Her chest rose sharply, the thin cotton of her shirt straining with each breath. “You don’t know what I want.”

His eyes dropped to her mouth, lingered, then dragged back up. “Don’t I?”

The heat between them was suffocating. He could smell her skin, sweet with sweat and something darker. He leaned closer, his lips brushing the shell of her ear as his voice dropped to gravel.

“You think you can touch me in front of everyone and walk away untouched?”

Her hand trembled against the doorframe, but she didn’t pull back.

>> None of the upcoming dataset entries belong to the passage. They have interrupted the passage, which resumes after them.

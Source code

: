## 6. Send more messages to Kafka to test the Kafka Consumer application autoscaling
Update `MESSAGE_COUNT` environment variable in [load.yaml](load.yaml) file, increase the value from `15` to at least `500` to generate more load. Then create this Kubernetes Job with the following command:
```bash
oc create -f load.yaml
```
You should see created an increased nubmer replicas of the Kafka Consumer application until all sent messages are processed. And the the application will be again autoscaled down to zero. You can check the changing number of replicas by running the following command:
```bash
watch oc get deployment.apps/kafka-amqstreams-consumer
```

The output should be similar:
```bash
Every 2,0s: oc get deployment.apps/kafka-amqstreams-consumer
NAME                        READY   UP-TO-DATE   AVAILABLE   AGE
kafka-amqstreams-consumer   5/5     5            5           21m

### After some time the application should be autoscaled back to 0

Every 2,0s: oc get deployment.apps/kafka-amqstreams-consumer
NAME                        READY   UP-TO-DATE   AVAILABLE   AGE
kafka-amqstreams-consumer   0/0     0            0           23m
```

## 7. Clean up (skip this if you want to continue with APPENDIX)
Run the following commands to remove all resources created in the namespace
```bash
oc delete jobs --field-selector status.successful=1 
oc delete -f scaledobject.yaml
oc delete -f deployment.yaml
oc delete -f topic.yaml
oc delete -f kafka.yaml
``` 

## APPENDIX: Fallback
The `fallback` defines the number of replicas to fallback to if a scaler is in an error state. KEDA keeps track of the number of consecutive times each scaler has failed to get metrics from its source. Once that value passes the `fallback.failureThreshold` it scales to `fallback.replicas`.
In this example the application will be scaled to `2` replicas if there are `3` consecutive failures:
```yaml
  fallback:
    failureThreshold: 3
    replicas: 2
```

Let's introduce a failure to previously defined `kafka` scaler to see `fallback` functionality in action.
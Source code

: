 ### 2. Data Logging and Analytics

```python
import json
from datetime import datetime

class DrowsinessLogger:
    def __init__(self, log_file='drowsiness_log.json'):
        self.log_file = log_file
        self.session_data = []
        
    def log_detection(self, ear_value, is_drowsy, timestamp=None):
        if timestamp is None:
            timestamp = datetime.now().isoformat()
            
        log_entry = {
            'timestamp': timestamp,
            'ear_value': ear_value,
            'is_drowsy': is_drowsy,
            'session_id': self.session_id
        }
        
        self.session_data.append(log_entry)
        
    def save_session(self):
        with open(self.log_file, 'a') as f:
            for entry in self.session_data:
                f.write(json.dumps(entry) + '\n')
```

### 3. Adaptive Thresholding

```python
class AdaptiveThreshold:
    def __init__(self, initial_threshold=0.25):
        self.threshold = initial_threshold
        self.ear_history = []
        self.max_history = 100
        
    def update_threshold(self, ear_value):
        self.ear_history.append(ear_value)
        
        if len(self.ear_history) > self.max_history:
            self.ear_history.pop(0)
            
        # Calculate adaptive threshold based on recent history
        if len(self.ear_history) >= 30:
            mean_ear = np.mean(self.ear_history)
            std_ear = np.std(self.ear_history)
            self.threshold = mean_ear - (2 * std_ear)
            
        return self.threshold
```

Her chin lifted instead, defiant. “Maybe I wanted to see what would happen.”

A dark laugh rumbled from his chest. He pressed in, his body nearly flush with hers, the door clicking shut behind them. His hand slid from the frame down to her hip, fingers digging into soft flesh hard enough to make her gasp.

“You’re playing with fire, sweetheart.”

Her pulse hammered at her throat, visible in the low light. “Then burn me.”

The words hit him like gasoline to flame. His body surged forward, pressing her against the wall just inside her apartment. His mouth hovered a breath away from hers, his hand gripping her hip, his thigh pinning her legs apart.

Every cell in his body screamed to take her, to silence her mouth with his, to make good on every violent, hungry thought he’d had since the moment she first crossed his path.

But Damian Moretti was nothing if not controlled.

He forced himself back, jaw clenched so tight it hurt. His hand lingered at her hip for one last second before it dropped away.

“Not tonight.” His voice was jagged, torn from restraint. “You’re not ready.”

Her eyes widened, a flicker of hurt, confusion, maybe relief flashing in their depths. Before she could speak, he turned toward the door.

He paused, glancing back just once, his smirk dark and lethal. “But when you are… you won’t survive me.”

And then he was gone, swallowed by the night. Leaving her trembling in the doorway, her dogs barking in the background, her body still pressed to the wall like his touch branded her there.